[Start of section]

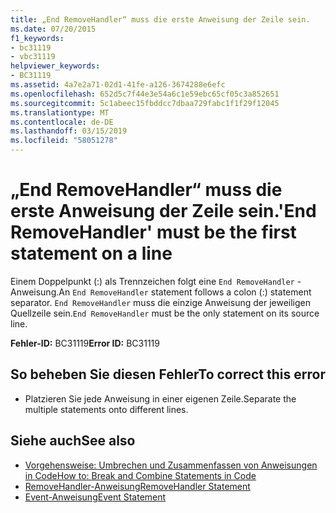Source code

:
 ```yaml
---
title: „End RemoveHandler“ muss die erste Anweisung der Zeile sein.
ms.date: 07/20/2015
f1_keywords:
- bc31119
- vbc31119
helpviewer_keywords:
- BC31119
ms.assetid: 4a7e2a71-02d1-41fe-a126-3674288e6efc
ms.openlocfilehash: 652d5c7f44e3e54a6c1e59ebc65cf05c3a852651
ms.sourcegitcommit: 5c1abeec15fbddcc7dbaa729fabc1f1f29f12045
ms.translationtype: MT
ms.contentlocale: de-DE
ms.lasthandoff: 03/15/2019
ms.locfileid: "58051278"
---
```

# <a name="end-removehandler-must-be-the-first-statement-on-a-line"></a><span data-ttu-id="dc7ff-102">„End RemoveHandler“ muss die erste Anweisung der Zeile sein.</span><span class="sxs-lookup"><span data-stu-id="dc7ff-102">'End RemoveHandler' must be the first statement on a line</span></span>
<span data-ttu-id="dc7ff-103">Einem Doppelpunkt (:) als Trennzeichen folgt eine `End RemoveHandler` -Anweisung.</span><span class="sxs-lookup"><span data-stu-id="dc7ff-103">An `End RemoveHandler` statement follows a colon (:) statement separator.</span></span> <span data-ttu-id="dc7ff-104">`End RemoveHandler` muss die einzige Anweisung der jeweiligen Quellzeile sein.</span><span class="sxs-lookup"><span data-stu-id="dc7ff-104">`End RemoveHandler` must be the only statement on its source line.</span></span>  
  
 <span data-ttu-id="dc7ff-105">**Fehler-ID:** BC31119</span><span class="sxs-lookup"><span data-stu-id="dc7ff-105">**Error ID:** BC31119</span></span>  
  
## <a name="to-correct-this-error"></a><span data-ttu-id="dc7ff-106">So beheben Sie diesen Fehler</span><span class="sxs-lookup"><span data-stu-id="dc7ff-106">To correct this error</span></span>  
  
-   <span data-ttu-id="dc7ff-107">Platzieren Sie jede Anweisung in einer eigenen Zeile.</span><span class="sxs-lookup"><span data-stu-id="dc7ff-107">Separate the multiple statements onto different lines.</span></span>  
  
## <a name="see-also"></a><span data-ttu-id="dc7ff-108">Siehe auch</span><span class="sxs-lookup"><span data-stu-id="dc7ff-108">See also</span></span>

- [<span data-ttu-id="dc7ff-109">Vorgehensweise: Umbrechen und Zusammenfassen von Anweisungen in Code</span><span class="sxs-lookup"><span data-stu-id="dc7ff-109">How to: Break and Combine Statements in Code</span></span>](../../visual-basic/programming-guide/program-structure/how-to-break-and-combine-statements-in-code.md)
- [<span data-ttu-id="dc7ff-110">RemoveHandler-Anweisung</span><span class="sxs-lookup"><span data-stu-id="dc7ff-110">RemoveHandler Statement</span></span>](../../visual-basic/language-reference/statements/removehandler-statement.md)
- [<span data-ttu-id="dc7ff-111">Event-Anweisung</span><span class="sxs-lookup"><span data-stu-id="dc7ff-111">Event Statement</span></span>](../../visual-basic/language-reference/statements/event-statement.md)
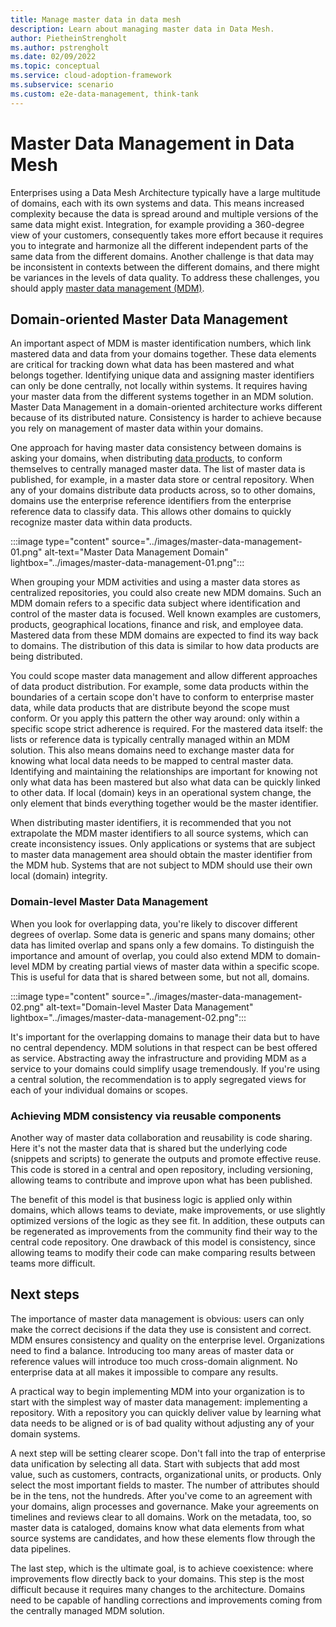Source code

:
 ```yaml
---
title: Manage master data in data mesh
description: Learn about managing master data in Data Mesh.
author: PietheinStrengholt
ms.author: pstrengholt
ms.date: 02/09/2022
ms.topic: conceptual
ms.service: cloud-adoption-framework
ms.subservice: scenario
ms.custom: e2e-data-management, think-tank
---
```


# Master Data Management in Data Mesh

Enterprises using a Data Mesh Architecture typically have a large multitude of domains, each with its own systems and data. This means increased complexity because the data is spread around and multiple versions of the same data might exist. Integration, for example providing a 360-degree view of your customers, consequently takes more effort because it requires you to integrate and harmonize all the different independent parts of the same data from the different domains. Another challenge is that data may be inconsistent in contexts between the different domains, and there might be variances in the levels of data quality. To address these challenges, you should apply [master data management (MDM)](../govern-master-data.md).

## Domain-oriented Master Data Management

An important aspect of MDM is master identification numbers, which link mastered data and data from your domains together. These data elements are critical for tracking down what data has been mastered and what belongs together. Identifying unique data and assigning master identifiers can only be done centrally, not locally within systems. It requires having your master data from the different systems together in an MDM solution. Master Data Management in a domain-oriented architecture works different because of its distributed nature. Consistency is harder to achieve because you rely on management of master data within your domains.

One approach for having master data consistency between domains is asking your domains, when distributing [data products](./data-landing-zone-data-products.md), to conform themselves to centrally managed master data. The list of master data is published, for example, in a master data store or central repository. When any of your domains distribute data products across, so to other domains, domains use the enterprise reference identifiers from the enterprise reference data to classify data. This allows other domains to quickly recognize master data within data products.

:::image type="content" source="../images/master-data-management-01.png" alt-text="Master Data Management Domain" lightbox="../images/master-data-management-01.png":::

When grouping your MDM activities and using a master data stores as centralized repositories, you could also create new MDM domains. Such an MDM domain refers to a specific data subject where identification and control of the master data is focused. Well known examples are customers, products, geographical locations, finance and risk, and employee data. Mastered data from these MDM domains are expected to find its way back to domains. The distribution of this data is similar to how data products are being distributed.

You could scope master data management and allow different approaches of data product distribution. For example, some data products within the boundaries of a certain scope don't have to conform to enterprise master data, while data products that are distribute beyond the scope must conform. Or you apply this pattern the other way around: only within a specific scope strict adherence is required. For the mastered data itself: the lists or reference data is typically centrally managed within an MDM solution. This also means domains need to exchange master data for knowing what local data needs to be mapped to central master data. Identifying and maintaining the relationships are important for knowing not only what data has been mastered but also what data can be quickly linked to other data. If local (domain) keys in an operational system change, the only element that binds everything together would be the master identifier.

When distributing master identifiers, it is recommended that you not extrapolate the MDM master identifiers to all source systems, which can create inconsistency issues. Only applications or systems that are subject to master data management area should obtain the master identifier from the MDM hub. Systems that are not subject to MDM should use their own local (domain) integrity.

### Domain-level Master Data Management

When you look for overlapping data, you're likely to discover different degrees of overlap. Some data is generic and spans many domains; other data has limited overlap and spans only a few domains. To distinguish the importance and amount of overlap, you could also extend MDM to domain-level MDM by creating partial views of master data within a specific scope. This is useful for data that is shared between some, but not all, domains.

:::image type="content" source="../images/master-data-management-02.png" alt-text="Domain-level Master Data Management" lightbox="../images/master-data-management-02.png":::

It's important for the overlapping domains to manage their data but to have no central dependency. MDM solutions in that respect can be best offered as service. Abstracting away the infrastructure and providing MDM as a service to your domains could simplify usage tremendously. If you're using a central solution, the recommendation is to apply segregated views for each of your individual domains or scopes.

### Achieving MDM consistency via reusable components

Another way of master data collaboration and reusability is code sharing. Here it's not the master data that is shared but the underlying code (snippets and scripts) to generate the outputs and promote effective reuse. This code is stored in a central and open repository, including versioning, allowing teams to contribute and improve upon what has been published.

The benefit of this model is that business logic is applied only within domains, which allows teams to deviate, make improvements, or use slightly optimized versions of the logic as they see fit. In addition, these outputs can be regenerated as improvements from the community find their way to the central code repository. One drawback of this model is consistency, since allowing teams to modify their code can make
comparing results between teams more difficult.

## Next steps

The importance of master data management is obvious: users can only make the correct decisions if the data they use is consistent and correct. MDM ensures consistency and quality on the enterprise level. Organizations need to find a balance. Introducing too many areas of master data or reference values will introduce too much cross-domain alignment. No enterprise data at all makes it impossible to compare any results.

A practical way to begin implementing MDM into your organization is to start with the simplest way of master data management: implementing a repository. With a repository you can quickly deliver value by learning what data needs to be aligned or is of bad quality without adjusting any of your domain systems.

A next step will be setting clearer scope. Don't fall into the trap of enterprise data unification by selecting all data. Start with subjects that add most value, such as customers, contracts, organizational units, or products. Only select the most important fields to master. The number of attributes should be in the tens, not the hundreds. After you've come to an agreement with your domains, align processes and governance. Make your agreements on timelines and reviews clear to all domains. Work on the metadata, too, so master data is cataloged, domains know what data elements from what source systems are candidates, and how these elements flow through the data pipelines.

The last step, which is the ultimate goal, is to achieve coexistence: where improvements flow directly back to your domains. This step is the most difficult because it requires many changes to the architecture. Domains need to be capable of handling corrections and improvements coming from the centrally managed MDM solution.
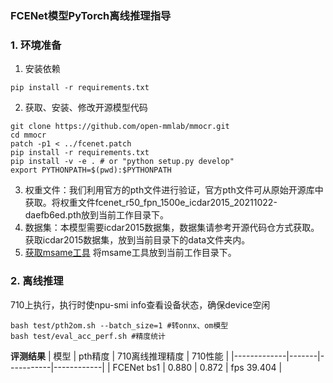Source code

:### FCENet模型PyTorch离线推理指导
###  **1. 环境准备** 

1. 安装依赖


```
pip install -r requirements.txt
```
2. 获取、安装、修改开源模型代码

```
git clone https://github.com/open-mmlab/mmocr.git
cd mmocr
patch -p1 < ../fcenet.patch
pip install -r requirements.txt
pip install -v -e . # or "python setup.py develop"
export PYTHONPATH=$(pwd):$PYTHONPATH
```
3. 权重文件：我们利用官方的pth文件进行验证，官方pth文件可从原始开源库中获取。将权重文件fcenet_r50_fpn_1500e_icdar2015_20211022-daefb6ed.pth放到当前工作目录下。
4. 数据集：本模型需要icdar2015数据集，数据集请参考开源代码仓方式获取。获取icdar2015数据集，放到当前目录下的data文件夹内。
5. [获取msame工具](https://gitee.com/ascend/tools/tree/master/msame)
   将msame工具放到当前工作目录下。

###  **2. 离线推理**
710上执行，执行时使npu-smi info查看设备状态，确保device空闲

```
bash test/pth2om.sh --batch_size=1 #转onnx、om模型
bash test/eval_acc_perf.sh #精度统计
```
 **评测结果** 
| 模型          | pth精度 | 710离线推理精度 | 710性能      |
|-------------|-------|-----------|------------|
| FCENet bs1  | 0.880 | 0.872     | fps 39.404 |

[End of section]

#### EXERCISE DETAILS
Your answer should be every line from the material above in which the word "overlapping" appears.

#### RESULT OF THE EXERCISE
When you look for overlapping data, you're likely to discover different degrees of overlap. Some data is generic and spans many domains; other data has limited overlap and spans only a few domains. To distinguish the importance and amount of overlap, you could also extend MDM to domain-level MDM by creating partial views of master data within a specific scope. This is useful for data that is shared between some, but not all, domains.
It's important for the overlapping domains to manage their data but to have no central dependency. MDM solutions in that respect can be best offered as service. Abstracting away the infrastructure and providing MDM as a service to your domains could simplify usage tremendously. If you're using a central solution, the recommendation is to apply segregated views for each of your individual domains or scopes.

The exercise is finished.